- EXERCISE: Print the entries exactly; skip the pictures.

- Collected data:
· · · ·
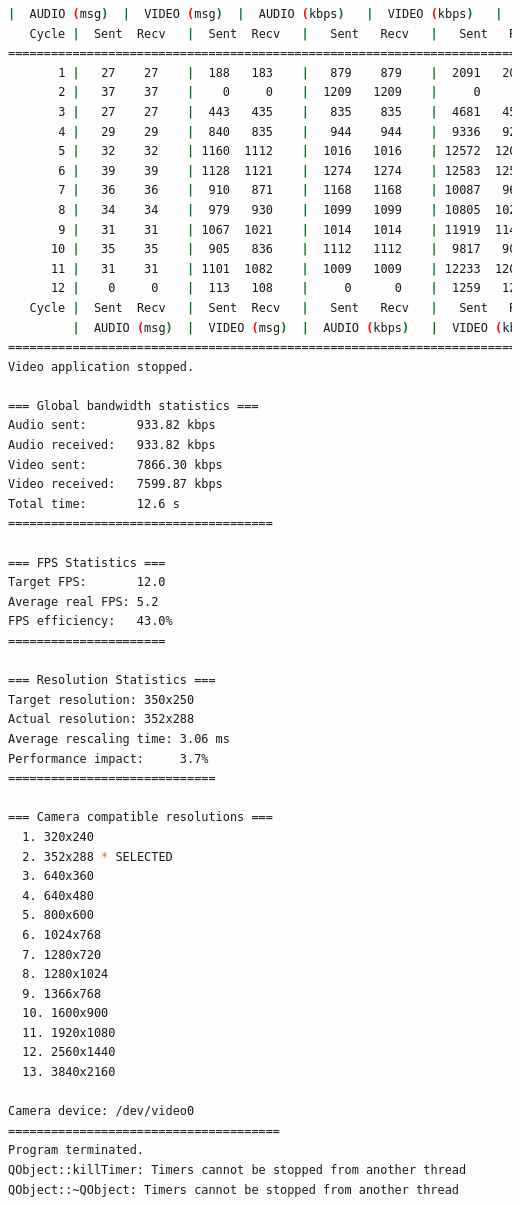 \begin{lstlisting}[language=bash,basicstyle=\ttfamily\tiny]
         |  AUDIO (msg)  |  VIDEO (msg)  |  AUDIO (kbps)   |  VIDEO (kbps)   |     CPU (%) 
   Cycle |  Sent  Recv   |  Sent  Recv   |   Sent   Recv   |   Sent   Recv   | Program System
================================================================================================
       1 |   27    27    |  188   183    |   879    879    |  2091   2038    |  21      0       
       2 |   37    37    |    0     0    |  1209   1209    |     0      0    |  43     78       
       3 |   27    27    |  443   435    |   835    835    |  4681   4597    |  42     80       
       4 |   29    29    |  840   835    |   944    944    |  9336   9281    |  35     76       
       5 |   32    32    | 1160  1112    |  1016   1016    | 12572  12054    |  45     68       
       6 |   39    39    | 1128  1121    |  1274   1274    | 12583  12508    |  48     75       
       7 |   36    36    |  910   871    |  1168   1168    | 10087   9652    |  47     73       
       8 |   34    34    |  979   930    |  1099   1099    | 10805  10266    |  39     73       
       9 |   31    31    | 1067  1021    |  1014   1014    | 11919  11404    |  32     73       
      10 |   35    35    |  905   836    |  1112   1112    |  9817   9067    |  28     79       
      11 |   31    31    | 1101  1082    |  1009   1009    | 12233  12024    |  39     71       
      12 |    0     0    |  113   108    |     0      0    |  1259   1206    |   1     34       
   Cycle |  Sent  Recv   |  Sent  Recv   |   Sent   Recv   |   Sent   Recv   | Program System
         |  AUDIO (msg)  |  VIDEO (msg)  |  AUDIO (kbps)   |  VIDEO (kbps)   |     CPU (%) 
===========================================================================================
Video application stopped.

=== Global bandwidth statistics ===
Audio sent:       933.82 kbps
Audio received:   933.82 kbps
Video sent:       7866.30 kbps
Video received:   7599.87 kbps
Total time:       12.6 s
=====================================

=== FPS Statistics ===
Target FPS:       12.0
Average real FPS: 5.2
FPS efficiency:   43.0%
======================

=== Resolution Statistics ===
Target resolution: 350x250
Actual resolution: 352x288
Average rescaling time: 3.06 ms
Performance impact:     3.7%
=============================

=== Camera compatible resolutions ===
  1. 320x240
  2. 352x288 * SELECTED
  3. 640x360
  4. 640x480
  5. 800x600
  6. 1024x768
  7. 1280x720
  8. 1280x1024
  9. 1366x768
  10. 1600x900
  11. 1920x1080
  12. 2560x1440
  13. 3840x2160

Camera device: /dev/video0
======================================
Program terminated.
QObject::killTimer: Timers cannot be stopped from another thread
QObject::~QObject: Timers cannot be stopped from another thread
\end{lstlisting}
\vspace{\baselineskip}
· · · ·
- RESPONSE:
 \begin{lstlisting}[language=bash,basicstyle=\ttfamily\tiny]
         |  AUDIO (msg)  |  VIDEO (msg)  |  AUDIO (kbps)   |  VIDEO (kbps)   |     CPU (%) 
   Cycle |  Sent  Recv   |  Sent  Recv   |   Sent   Recv   |   Sent   Recv   | Program System
================================================================================================
       1 |   27    27    |  188   183    |   879    879    |  2091   2038    |  21      0       
       2 |   37    37    |    0     0    |  1209   1209    |     0      0    |  43     78       
       3 |   27    27    |  443   435    |   835    835    |  4681   4597    |  42     80       
       4 |   29    29    |  840   835    |   944    944    |  9336   9281    |  35     76       
       5 |   32    32    | 1160  1112    |  1016   1016    | 12572  12054    |  45     68       
       6 |   39    39    | 1128  1121    |  1274   1274    | 12583  12508    |  48     75       
       7 |   36    36    |  910   871    |  1168   1168    | 10087   9652    |  47     73       
       8 |   34    34    |  979   930    |  1099   1099    | 10805  10266    |  39     73       
       9 |   31    31    | 1067  1021    |  1014   1014    | 11919  11404    |  32     73       
      10 |   35    35    |  905   836    |  1112   1112    |  9817   9067    |  28     79       
      11 |   31    31    | 1101  1082    |  1009   1009    | 12233  12024    |  39     71       
      12 |    0     0    |  113   108    |     0      0    |  1259   1206    |   1     34       
   Cycle |  Sent  Recv   |  Sent  Recv   |   Sent   Recv   |   Sent   Recv   | Program System
         |  AUDIO (msg)  |  VIDEO (msg)  |  AUDIO (kbps)   |  VIDEO (kbps)   |     CPU (%) 
===========================================================================================
Video application stopped.

=== Global bandwidth statistics ===
Audio sent:       933.82 kbps
Audio received:   933.82 kbps
Video sent:       7866.30 kbps
Video received:   7599.87 kbps
Total time:       12.6 s
=====================================

=== FPS Statistics ===
Target FPS:       12.0
Average real FPS: 5.2
FPS efficiency:   43.0%
======================

=== Resolution Statistics ===
Target resolution: 350x250
Actual resolution: 352x288
Average rescaling time: 3.06 ms
Performance impact:     3.7%
=============================

=== Camera compatible resolutions ===
  1. 320x240
  2. 352x288 * SELECTED
  3. 640x360
  4. 640x480
  5. 800x600
  6. 1024x768
  7. 1280x720
  8. 1280x1024
  9. 1366x768
  10. 1600x900
  11. 1920x1080
  12. 2560x1440
  13. 3840x2160

Camera device: /dev/video0
======================================
Program terminated.
QObject::killTimer: Timers cannot be stopped from another thread
QObject::~QObject: Timers cannot be stopped from another thread
\end{lstlisting}
\vspace{\baselineskip}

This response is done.